Justin Spitzer traz sua experiência com comédias de trabalho como “The Office” e “Superstore” para a Motor City para o engraçado “American Auto” e as vidas das pessoas que trabalham na empresa automotiva fictícia Payne Motors. A veterinária do “Saturday Night Live” Ana Gasteyer estrela como Katherine Hastings, a nova CEO da Payne que chega à empresa sem nenhuma experiência no setor automotivo e pouco interesse em carros.

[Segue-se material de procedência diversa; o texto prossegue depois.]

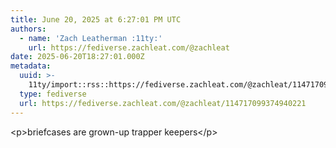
 ```yaml
---
title: June 20, 2025 at 6:27:01 PM UTC
authors:
  - name: 'Zach Leatherman :11ty:'
    url: https://fediverse.zachleat.com/@zachleat
date: 2025-06-20T18:27:01.000Z
metadata:
  uuid: >-
    11ty/import::rss::https://fediverse.zachleat.com/@zachleat/114717099374940221
  type: fediverse
  url: https://fediverse.zachleat.com/@zachleat/114717099374940221
---
```

\<p>briefcases are grown-up trapper keepers\</p>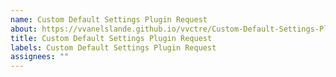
 ```yaml
---
name: Custom Default Settings Plugin Request
about: https://vvanelslande.github.io/vvctre/Custom-Default-Settings-Plugin-Request
title: Custom Default Settings Plugin Request
labels: Custom Default Settings Plugin Request
assignees: ""
---
```

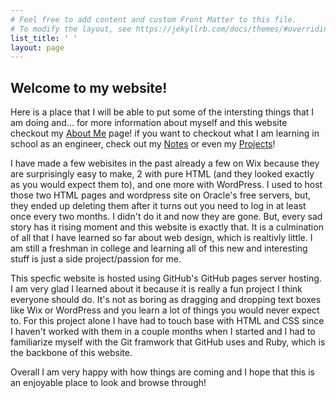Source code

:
```yaml
---
# Feel free to add content and custom Front Matter to this file.
# To modify the layout, see https://jekyllrb.com/docs/themes/#overriding-theme-defaults
list_title: ' '
layout: page
---
```


<h2>Welcome to my website!</h2>

Here is a place that I will be able to put some of the intersting things that I am doing and... for more information about myself and this website checkout my <a href='https://nickgauth.github.io/pain/about/'>About Me</a> page! if you want to checkout what I am learning in school as an engineer, check out my <a href='https://nickgauth.github.io/pain/notes/'>Notes</a> or even my <a href='https://nickgauth.github.io/pain/projects'>Projects</a>!

I have made a few webisites in the past already a few on Wix because they are surprisingly easy to make, 2 with pure HTML (and they looked exactly as you would expect them to), and one more with WordPress. I used to host those two HTML pages and wordpress site on Oracle's free servers, but, they ended up deleting them after it turns out you need to log in at least once every two months. I didn't do it and now they are gone. But, every sad story has it rising moment and this website is exactly that. It is a culmination of all that I have learned so far about web design, which is realtivly little. I am still a freshman in college and learning all of this new and interesting stuff is just a side project/passion for me.

This specfic website is hosted using GitHub's GitHub pages server hosting. I am very glad I learned about it because it is really a fun project I think everyone should do. It's not as boring as dragging and dropping text boxes like Wix or WordPress and you learn a lot of things you would never expect to. For this project alone I have had to touch base with HTML and CSS since I haven't worked with them in a couple months when I started and I had to familiarize myself with the Git framwork that GitHub uses and Ruby, which is the backbone of this website.

Overall I am very happy with how things are coming and I hope that this is an enjoyable place to look and browse through!



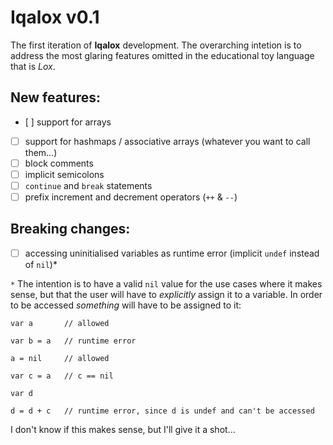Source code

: # Iqalox v0.1 #

The first iteration of **Iqalox** development. The overarching intetion
is to address the most glaring features omitted in the educational toy
language that is *Lox*.

## New features: ##
- [ ] support for arrays
- [ ] support for hashmaps / associative arrays (whatever you want to call them...)
- [ ] block comments
- [ ] implicit semicolons
- [ ] `continue` and `break` statements
- [ ] prefix increment and decrement operators (`++` & `--`)

## Breaking changes: ##
- [ ] accessing uninitialised variables as runtime error (implicit `undef` instead of `nil`)*


`*` The intention is to have a valid `nil` value for the use cases where it makes sense, but that the user will have to *explicitly* assign it to a variable. In order to be accessed *something* will have to be assigned to it:

```
var a       // allowed

var b = a   // runtime error

a = nil     // allowed

var c = a   // c == nil

var d

d = d + c   // runtime error, since d is undef and can't be accessed
```

I don't know if this makes sense, but I'll give it a shot...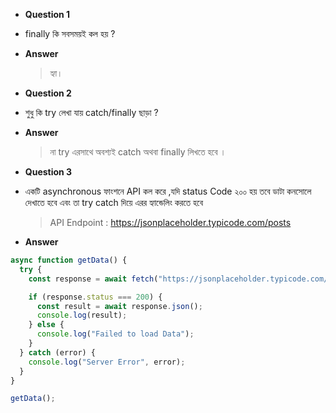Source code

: - **Question 1**

- finally কি সবসময়ই কল হয় ?
- **Answer**
  > হ্যা।
- **Question 2**
- শুধু কি try লেখা যায় catch/finally ছাড়া ?

- **Answer**
  > না try এরসাথে অবশ্যই catch অথবা finally লিখতে হবে ।

- **Question 3**

- একটি asynchronous ফাংশনে API কল করে ,যদি status Code ২০০ হয় তবে ডাটা কনসোলে দেখাতে হবে এবং তা try catch দিয়ে এরর হ্যান্ডেলিং করতে হবে
  > API Endpoint : https://jsonplaceholder.typicode.com/posts


- **Answer**
```js
async function getData() {
  try {
    const response = await fetch("https://jsonplaceholder.typicode.com/posts");

    if (response.status === 200) {
      const result = await response.json();
      console.log(result);
    } else {
      console.log("Failed to load Data");
    }
  } catch (error) {
    console.log("Server Error", error);
  }
}

getData();
```
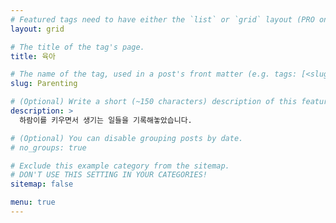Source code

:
 ```yaml
---
# Featured tags need to have either the `list` or `grid` layout (PRO only).
layout: grid

# The title of the tag's page.
title: 육아

# The name of the tag, used in a post's front matter (e.g. tags: [<slug>]).
slug: Parenting

# (Optional) Write a short (~150 characters) description of this featured tag.
description: >
  하람이를 키우면서 생기는 일들을 기록해놓았습니다.

# (Optional) You can disable grouping posts by date.
# no_groups: true

# Exclude this example category from the sitemap.
# DON'T USE THIS SETTING IN YOUR CATEGORIES!
sitemap: false

menu: true
---
```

Seu sucesso em produtos farmacêuticos lhe rendeu o emprego, para grande surpresa das pessoas que agora compõem sua estrutura de apoio, como Sadie (Harriet Dyer), Cyrus (Michael Benjamin Washington), Elliot (Humphrey Ker), Dori (X Mayo) e , acima de tudo, Wesley (Jon Barinholtz, um veterinário de “Superstore”), neto do fundador da Payne.

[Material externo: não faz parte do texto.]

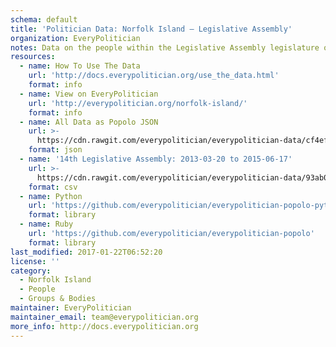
 ```yaml
---
schema: default
title: 'Politician Data: Norfolk Island — Legislative Assembly'
organization: EveryPolitician
notes: Data on the people within the Legislative Assembly legislature of Norfolk Island.
resources:
  - name: How To Use The Data
    url: 'http://docs.everypolitician.org/use_the_data.html'
    format: info
  - name: View on EveryPolitician
    url: 'http://everypolitician.org/norfolk-island/'
    format: info
  - name: All Data as Popolo JSON
    url: >-
      https://cdn.rawgit.com/everypolitician/everypolitician-data/cf4ef6aa251e34e680e2f6347943638d802567bd/data/Norfolk_Island/Assembly/ep-popolo-v1.0.json
    format: json
  - name: '14th Legislative Assembly: 2013-03-20 to 2015-06-17'
    url: >-
      https://cdn.rawgit.com/everypolitician/everypolitician-data/93ab0bf41670b041de58ba8878f0184b01178e4f/data/Norfolk_Island/Assembly/term-14.csv
    format: csv
  - name: Python
    url: 'https://github.com/everypolitician/everypolitician-popolo-python'
    format: library
  - name: Ruby
    url: 'https://github.com/everypolitician/everypolitician-popolo'
    format: library
last_modified: 2017-01-22T06:52:20
license: ''
category:
  - Norfolk Island
  - People
  - Groups & Bodies
maintainer: EveryPolitician
maintainer_email: team@everypolitician.org
more_info: http://docs.everypolitician.org
---
```

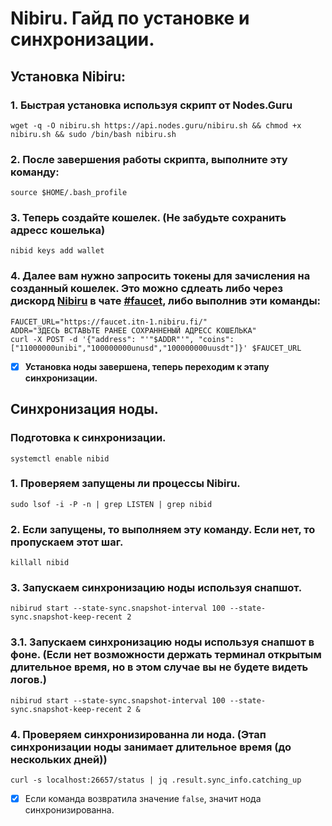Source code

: # Nibiru. Гайд по установке и синхронизации.
## Установка Nibiru:

### 1. Быстрая установка используя скрипт от Nodes.Guru
```shell
wget -q -O nibiru.sh https://api.nodes.guru/nibiru.sh && chmod +x nibiru.sh && sudo /bin/bash nibiru.sh
```
### 2. После завершения работы скрипта, выполните эту команду:
```shell
source $HOME/.bash_profile
```
### 3. Теперь создайте кошелек. (Не забудьте сохранить адресс кошелька)
```shell
nibid keys add wallet
```
### 4. Далее вам нужно запросить токены для зачисления на созданный кошелек. Это можно сдлеать либо через дискорд [Nibiru](https://discord.gg/nibirufi) в чате [#faucet](https://discord.com/channels/947911971515293759/984840062871175219), либо выполнив эти команды:
```shell
FAUCET_URL="https://faucet.itn-1.nibiru.fi/"
ADDR="ЗДЕСЬ ВСТАВЬТЕ РАНЕЕ СОХРАННЕНЫЙ АДРЕСС КОШЕЛЬКА"
curl -X POST -d '{"address": "'"$ADDR"'", "coins": ["11000000unibi","100000000unusd","100000000uusdt"]}' $FAUCET_URL
```
- [x] **Установка ноды завершена, теперь переходим к этапу синхронизации.**
## Синхронизация ноды.

### Подготовка к синхронизации.
```shell
systemctl enable nibid
```

### 1. Проверяем запущены ли процессы Nibiru.
```shell
sudo lsof -i -P -n | grep LISTEN | grep nibid
```
### 2. Если запущены, то выполняем эту команду. Если нет, то пропускаем этот шаг.
```shell
killall nibid
```
### 3. Запускаем синхронизацию ноды используя снапшот.
```shell
nibirud start --state-sync.snapshot-interval 100 --state-sync.snapshot-keep-recent 2
```
### 3.1. Запускаем синхронизацию ноды используя снапшот в фоне. (Если нет возможности держать терминал открытым длительное время, но в этом случае вы не будете видеть логов.)
```shell
nibirud start --state-sync.snapshot-interval 100 --state-sync.snapshot-keep-recent 2 &
```

### 4. Проверяем синхронизированна ли нода. (Этап синхронизации ноды занимает длительное время (до нескольких дней))
```shell
curl -s localhost:26657/status | jq .result.sync_info.catching_up
```
- [x] Если команда возвратила значение ``false``, значит нода синхронизированна.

Na estréia hilária, já disponível no Peacock após sua prévia em dezembro, Katherine é apresentada ao mais recente desenvolvimento da Payne, um carro autônomo que acelera e freia por conta própria. Pequeno problema: ele tem problemas para identificar pessoas não brancas na rua (uma peça sobre uma questão real explorada no documento “Coded Bias”). Spitzer e sua equipe em “Superstore” transformaram aquele programa em um dos comentários recentes mais inteligentes sobre questões sociais, expandindo-o de uma comédia tradicional no local de trabalho para um programa que não tinha medo de lidar com a desigualdade de classe. “American Auto” vai ainda mais longe nesse departamento, já que a maioria dos episódios brinca com a forma como as pessoas nas salas de reuniões estão navegando (muitas vezes mal) em um mundo de questões sociais complexas. Por exemplo, um episódio brilhante apresenta Katherine e sua equipe tentando persuadir uma pequena cidade de que eles realmente não querem a fábrica que pode ser construída lá, levando a um discurso incrível em que ela tenta fazer com que uma pequena cidade não faça o que é melhor para eles. (Apenas termina com a palavra “Antifa”.)

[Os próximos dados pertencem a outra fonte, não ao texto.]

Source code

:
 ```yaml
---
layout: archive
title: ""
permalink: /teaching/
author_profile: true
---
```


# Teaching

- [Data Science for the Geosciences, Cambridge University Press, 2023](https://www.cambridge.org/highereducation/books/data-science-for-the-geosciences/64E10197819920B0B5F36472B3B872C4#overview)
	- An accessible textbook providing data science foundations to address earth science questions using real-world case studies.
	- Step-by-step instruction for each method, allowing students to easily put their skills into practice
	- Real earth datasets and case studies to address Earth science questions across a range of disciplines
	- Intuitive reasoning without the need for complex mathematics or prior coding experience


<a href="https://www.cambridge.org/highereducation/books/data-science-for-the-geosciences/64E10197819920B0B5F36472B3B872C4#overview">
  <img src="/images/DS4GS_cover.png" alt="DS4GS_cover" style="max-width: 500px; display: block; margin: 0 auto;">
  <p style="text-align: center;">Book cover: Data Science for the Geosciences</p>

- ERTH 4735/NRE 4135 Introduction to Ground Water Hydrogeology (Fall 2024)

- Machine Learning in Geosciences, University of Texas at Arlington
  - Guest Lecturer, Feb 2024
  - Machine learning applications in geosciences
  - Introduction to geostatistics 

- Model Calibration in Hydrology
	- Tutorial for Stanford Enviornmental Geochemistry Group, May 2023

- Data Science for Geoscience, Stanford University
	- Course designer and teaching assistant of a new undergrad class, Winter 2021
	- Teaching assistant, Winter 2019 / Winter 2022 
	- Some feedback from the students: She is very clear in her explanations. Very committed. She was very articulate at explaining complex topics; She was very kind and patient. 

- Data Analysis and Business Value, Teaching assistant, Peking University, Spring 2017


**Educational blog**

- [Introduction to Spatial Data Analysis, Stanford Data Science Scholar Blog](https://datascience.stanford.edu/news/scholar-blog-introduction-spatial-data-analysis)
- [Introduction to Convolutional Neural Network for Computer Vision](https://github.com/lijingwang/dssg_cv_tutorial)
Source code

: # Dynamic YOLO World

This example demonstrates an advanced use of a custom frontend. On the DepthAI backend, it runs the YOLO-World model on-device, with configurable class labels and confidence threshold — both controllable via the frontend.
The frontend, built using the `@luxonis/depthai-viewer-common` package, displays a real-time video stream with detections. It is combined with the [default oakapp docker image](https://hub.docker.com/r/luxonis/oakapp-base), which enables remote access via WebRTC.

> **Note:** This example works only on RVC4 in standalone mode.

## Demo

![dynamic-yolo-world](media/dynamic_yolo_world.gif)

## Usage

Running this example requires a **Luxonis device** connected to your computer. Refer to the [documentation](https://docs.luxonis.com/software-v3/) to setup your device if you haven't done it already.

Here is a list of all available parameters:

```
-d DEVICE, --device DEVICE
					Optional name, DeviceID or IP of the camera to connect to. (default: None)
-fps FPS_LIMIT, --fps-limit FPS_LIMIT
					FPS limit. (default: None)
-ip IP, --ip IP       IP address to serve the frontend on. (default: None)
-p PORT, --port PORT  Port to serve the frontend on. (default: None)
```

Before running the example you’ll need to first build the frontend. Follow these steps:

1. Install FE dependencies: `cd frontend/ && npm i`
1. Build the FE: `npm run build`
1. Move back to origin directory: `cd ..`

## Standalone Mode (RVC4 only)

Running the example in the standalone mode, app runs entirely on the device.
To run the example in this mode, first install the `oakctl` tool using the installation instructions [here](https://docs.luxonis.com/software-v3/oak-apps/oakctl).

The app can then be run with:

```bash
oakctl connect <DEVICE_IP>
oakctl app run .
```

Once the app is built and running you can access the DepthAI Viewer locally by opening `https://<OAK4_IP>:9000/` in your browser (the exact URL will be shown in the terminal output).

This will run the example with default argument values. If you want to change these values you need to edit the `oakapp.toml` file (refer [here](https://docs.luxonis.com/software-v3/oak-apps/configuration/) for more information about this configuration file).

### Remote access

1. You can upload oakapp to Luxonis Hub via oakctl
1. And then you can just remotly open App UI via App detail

No entanto, “American Auto” não é apenas um comentário tópico – também é muito engraçado, especialmente no início de sua existência. A maior parte de sua descompactação de burocracia, dinâmica entre a classe trabalhadora e aqueles que tomam as decisões por eles me lembrou mais de “Parques e Recreação” do que qualquer programa recente. E é extremamente coeso para um show que sai do portão. As comédias costumam levar muito tempo para os escritores descobrirem como escrever para seu conjunto (veja a primeira temporada, talvez até duas, de “Parks”, por exemplo), mas esta já tem aquele ritmo. Eu só espero que um número suficiente de pessoas o encontre na NBC para mantê-lo enquanto a comédia anterior de Spitzer.